Voice and the uncanny valley of AI - kawera
http://ben-evans.com/benedictevans/2017/2/22/voice-and-the-uncanny-valley-of-ai
======
pesenti
Having developed and sold virtual agents for Watson, this is one of the major
issue I faced. I had to make it clear to our customers (and especially to the
sales and marketing teams) that agents only work in a narrow domain, whose
boundaries would need to be clear to the user. But often that got lost in
translation and expectations were never met (especially in the early days of
Watson when our PR was out of control).

This said, it's not as limited as the author makes it. There are classes of
open requests that can be handled directly from content (i.e. not like an
expert system or IVR but more like a very smart NL search) without having to
identify a precise intent. The Jeopardy system was a perfect example of that,
and Google is now able to answer many question types (not just factoids but
also questions with long answers like how-to) directly from the content.

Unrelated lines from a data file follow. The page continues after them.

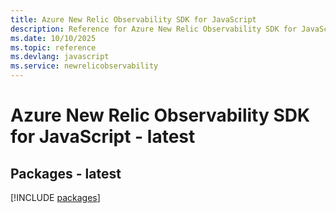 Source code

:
 ```yaml
---
title: Azure New Relic Observability SDK for JavaScript
description: Reference for Azure New Relic Observability SDK for JavaScript
ms.date: 10/10/2025
ms.topic: reference
ms.devlang: javascript
ms.service: newrelicobservability
---
```

# Azure New Relic Observability SDK for JavaScript - latest
## Packages - latest
[!INCLUDE [packages](new-relic-observability-index.md)] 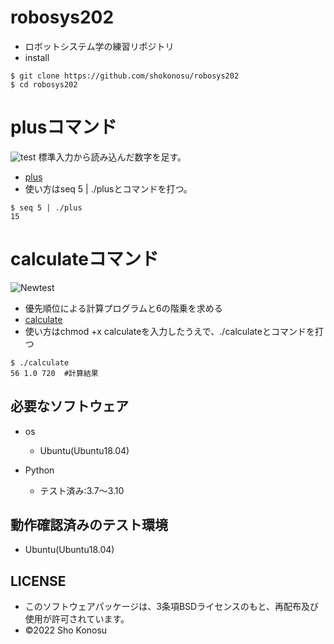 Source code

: # robosys202
* ロボットシステム学の練習リポジトリ 
* install
```
$ git clone https://github.com/shokonosu/robosys202
$ cd robosys202
```
# plusコマンド
![test](https://github.com/ryuichiueda/robosys2022/actions/workflows/test.yml/badge.svg)
標準入力から読み込んだ数字を足す。
* [plus](https://github.com/shokonosu/robosys202/blob/main/plus)
* 使い方はseq 5 | ./plusとコマンドを打つ。
```
$ seq 5 | ./plus
15
```
# calculateコマンド
![Newtest](https://github.com/shokonosu/robosys202/actions/workflows/Newtest.yml/badge.svg)
* 優先順位による計算プログラムと6の階乗を求める
* [calculate](https://github.com/shokonosu/robosys202/blob/main/calculate)
* 使い方はchmod +x calculateを入力したうえで、./calculateとコマンドを打つ
```
$ ./calculate
56 1.0 720  #計算結果
```
## 必要なソフトウェア
* os
  * Ubuntu(Ubuntu18.04)

* Python
  * テスト済み:3.7～3.10

## 動作確認済みのテスト環境
* Ubuntu(Ubuntu18.04)

## LICENSE
* このソフトウェアパッケージは、3条項BSDライセンスのもと、再配布及び使用が許可されています。
* ©2022 Sho Konosu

Dialog is the real limiting factor. Right now most dialog in production is
scripted, with some smart feature like slot filling, but still much closer to
an expert system than a statistical example based system.

------
ghaff
I'm not sure uncanny valley is the right term for this though I see the
analogy.

Rather, I think it's yet another case where success (or at least impressive
advances) in a narrow domain gets conflated with something much broader.
Because if a human can do A they're clearly at least on the cusp of doing B
and C too m

In the case of our digital personal assistants they've actually gotten pretty
good at voice recognition, at least given certain parameters of accents etc.
But what that means is that they're good at recognizing appropriate wizard
incantations and taking the corresponding action. Get off script? It's worse
than talking to one of those outsourced call centers we all hate.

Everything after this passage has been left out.